Saved data entries
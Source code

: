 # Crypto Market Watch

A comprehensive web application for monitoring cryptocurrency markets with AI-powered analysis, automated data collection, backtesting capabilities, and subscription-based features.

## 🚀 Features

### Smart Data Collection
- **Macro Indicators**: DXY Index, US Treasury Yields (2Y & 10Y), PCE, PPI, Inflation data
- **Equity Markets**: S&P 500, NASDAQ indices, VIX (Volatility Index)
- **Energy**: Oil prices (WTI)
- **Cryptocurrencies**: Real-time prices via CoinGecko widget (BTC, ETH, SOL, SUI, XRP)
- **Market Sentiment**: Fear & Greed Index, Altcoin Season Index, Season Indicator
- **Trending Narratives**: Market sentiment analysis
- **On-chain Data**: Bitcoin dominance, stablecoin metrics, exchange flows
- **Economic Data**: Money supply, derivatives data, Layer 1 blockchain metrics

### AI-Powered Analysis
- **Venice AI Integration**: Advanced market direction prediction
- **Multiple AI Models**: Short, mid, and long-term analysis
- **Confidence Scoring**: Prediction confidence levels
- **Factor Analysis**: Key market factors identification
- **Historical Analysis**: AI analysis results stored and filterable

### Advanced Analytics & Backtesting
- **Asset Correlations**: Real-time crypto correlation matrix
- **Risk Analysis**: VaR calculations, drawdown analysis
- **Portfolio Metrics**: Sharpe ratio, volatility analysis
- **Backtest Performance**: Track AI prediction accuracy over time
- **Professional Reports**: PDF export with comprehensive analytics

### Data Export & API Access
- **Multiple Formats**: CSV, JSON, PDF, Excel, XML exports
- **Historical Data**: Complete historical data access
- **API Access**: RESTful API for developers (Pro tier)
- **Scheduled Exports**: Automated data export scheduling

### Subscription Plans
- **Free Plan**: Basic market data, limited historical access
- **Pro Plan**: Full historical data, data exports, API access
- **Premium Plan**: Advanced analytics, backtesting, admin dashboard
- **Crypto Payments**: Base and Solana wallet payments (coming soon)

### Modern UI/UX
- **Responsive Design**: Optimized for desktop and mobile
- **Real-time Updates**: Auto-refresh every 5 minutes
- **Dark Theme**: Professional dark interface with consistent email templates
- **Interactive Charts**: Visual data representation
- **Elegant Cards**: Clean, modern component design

==

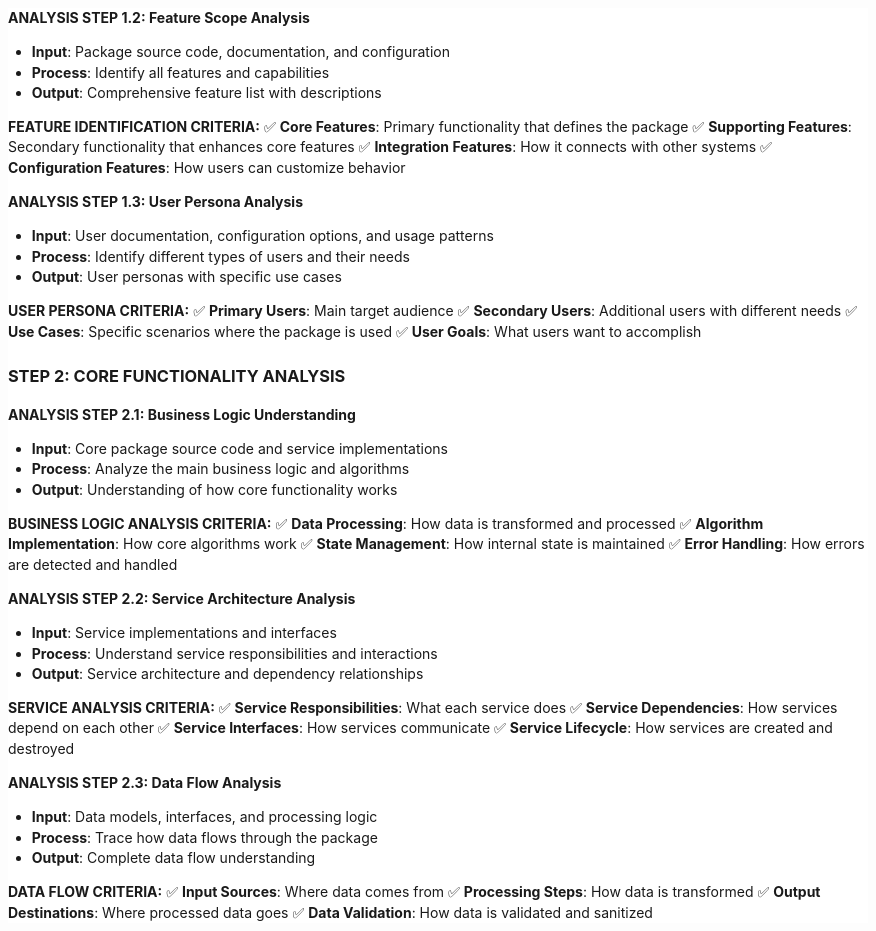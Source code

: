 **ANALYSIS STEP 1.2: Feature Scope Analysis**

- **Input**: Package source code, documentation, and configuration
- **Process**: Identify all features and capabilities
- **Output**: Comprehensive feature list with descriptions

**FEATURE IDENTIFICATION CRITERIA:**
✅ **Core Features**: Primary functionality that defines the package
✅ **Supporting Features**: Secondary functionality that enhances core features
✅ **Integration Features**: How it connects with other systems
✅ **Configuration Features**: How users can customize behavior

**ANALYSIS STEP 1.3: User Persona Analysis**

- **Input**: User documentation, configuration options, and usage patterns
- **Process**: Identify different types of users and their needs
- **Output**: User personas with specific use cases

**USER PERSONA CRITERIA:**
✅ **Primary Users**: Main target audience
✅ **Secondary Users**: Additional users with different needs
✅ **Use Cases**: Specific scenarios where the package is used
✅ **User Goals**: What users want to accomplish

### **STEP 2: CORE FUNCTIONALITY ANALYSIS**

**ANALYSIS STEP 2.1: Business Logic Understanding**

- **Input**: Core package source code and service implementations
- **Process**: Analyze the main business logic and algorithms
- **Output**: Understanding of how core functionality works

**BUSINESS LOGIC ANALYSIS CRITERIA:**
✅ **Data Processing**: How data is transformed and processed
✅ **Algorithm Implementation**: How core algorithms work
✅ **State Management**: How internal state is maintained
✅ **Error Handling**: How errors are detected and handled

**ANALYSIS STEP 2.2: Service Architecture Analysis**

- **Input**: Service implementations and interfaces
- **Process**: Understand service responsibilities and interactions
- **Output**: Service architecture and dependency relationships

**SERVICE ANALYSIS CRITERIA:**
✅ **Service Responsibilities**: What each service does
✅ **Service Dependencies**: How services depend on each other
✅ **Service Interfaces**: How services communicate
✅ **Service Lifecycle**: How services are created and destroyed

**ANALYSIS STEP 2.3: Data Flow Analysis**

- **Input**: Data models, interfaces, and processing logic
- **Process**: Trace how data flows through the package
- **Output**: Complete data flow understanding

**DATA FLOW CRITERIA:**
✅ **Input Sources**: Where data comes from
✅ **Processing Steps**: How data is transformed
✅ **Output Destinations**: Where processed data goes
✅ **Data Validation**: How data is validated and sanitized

==

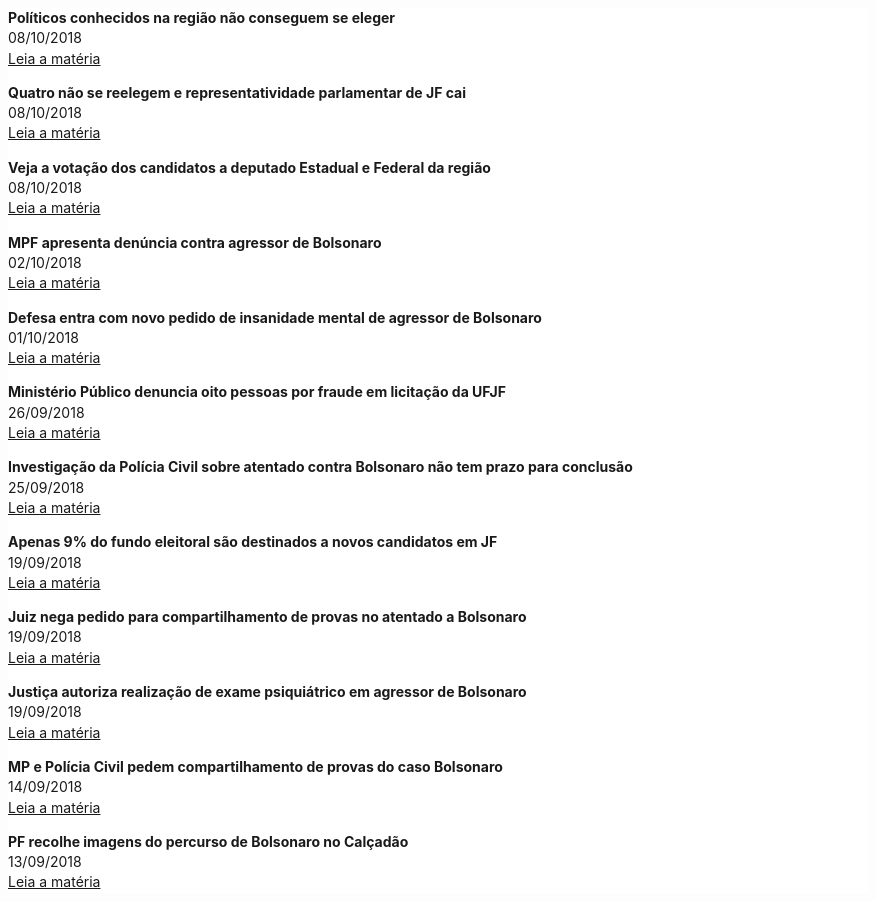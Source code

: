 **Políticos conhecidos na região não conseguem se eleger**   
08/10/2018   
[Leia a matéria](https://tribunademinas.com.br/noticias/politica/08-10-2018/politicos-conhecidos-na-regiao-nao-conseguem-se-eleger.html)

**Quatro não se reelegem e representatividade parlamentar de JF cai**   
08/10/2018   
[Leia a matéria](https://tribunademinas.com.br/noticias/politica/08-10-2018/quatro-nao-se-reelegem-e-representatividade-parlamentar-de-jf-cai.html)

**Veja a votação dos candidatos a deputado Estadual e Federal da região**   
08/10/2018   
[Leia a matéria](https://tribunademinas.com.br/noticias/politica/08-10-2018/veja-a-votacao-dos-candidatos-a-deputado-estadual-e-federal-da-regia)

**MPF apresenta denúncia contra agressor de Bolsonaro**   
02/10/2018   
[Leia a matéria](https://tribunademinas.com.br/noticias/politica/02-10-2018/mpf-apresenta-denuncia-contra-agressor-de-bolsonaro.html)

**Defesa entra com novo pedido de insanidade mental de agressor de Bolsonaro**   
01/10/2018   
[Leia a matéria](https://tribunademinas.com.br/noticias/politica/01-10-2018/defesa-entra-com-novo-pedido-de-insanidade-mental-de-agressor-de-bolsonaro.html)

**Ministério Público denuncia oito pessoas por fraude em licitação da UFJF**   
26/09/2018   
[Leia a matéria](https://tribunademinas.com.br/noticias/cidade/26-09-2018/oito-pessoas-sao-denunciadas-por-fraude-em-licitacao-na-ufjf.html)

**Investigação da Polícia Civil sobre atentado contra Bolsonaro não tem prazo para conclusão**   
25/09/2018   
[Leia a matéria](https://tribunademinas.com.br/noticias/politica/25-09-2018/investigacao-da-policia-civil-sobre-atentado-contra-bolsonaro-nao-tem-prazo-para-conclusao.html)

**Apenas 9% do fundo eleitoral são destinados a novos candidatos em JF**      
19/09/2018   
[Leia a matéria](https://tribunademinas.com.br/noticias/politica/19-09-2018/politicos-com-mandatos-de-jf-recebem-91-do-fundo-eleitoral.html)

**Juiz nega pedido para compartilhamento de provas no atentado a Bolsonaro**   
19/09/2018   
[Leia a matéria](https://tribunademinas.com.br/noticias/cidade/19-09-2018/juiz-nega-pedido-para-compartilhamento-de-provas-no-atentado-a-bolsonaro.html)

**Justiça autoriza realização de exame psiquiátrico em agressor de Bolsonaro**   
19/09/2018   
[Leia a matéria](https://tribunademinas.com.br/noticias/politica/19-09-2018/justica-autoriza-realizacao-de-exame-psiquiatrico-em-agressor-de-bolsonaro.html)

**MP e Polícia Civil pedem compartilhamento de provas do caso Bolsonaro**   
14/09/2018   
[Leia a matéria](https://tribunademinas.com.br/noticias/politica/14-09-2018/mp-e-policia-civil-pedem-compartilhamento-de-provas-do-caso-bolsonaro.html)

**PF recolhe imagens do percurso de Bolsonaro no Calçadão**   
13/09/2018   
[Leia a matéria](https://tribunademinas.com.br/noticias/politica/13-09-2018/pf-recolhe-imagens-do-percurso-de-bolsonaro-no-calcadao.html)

_WORK TASK_
There is a run of lines above from the one with "- **Output**: Complete" to the one with "validated and sanitized"; print exactly that run, both ends included, and nothing else.

_TASK SOLUTION_
- **Output**: Complete data flow understanding

**DATA FLOW CRITERIA:**
✅ **Input Sources**: Where data comes from
✅ **Processing Steps**: How data is transformed
✅ **Output Destinations**: Where processed data goes
✅ **Data Validation**: How data is validated and sanitized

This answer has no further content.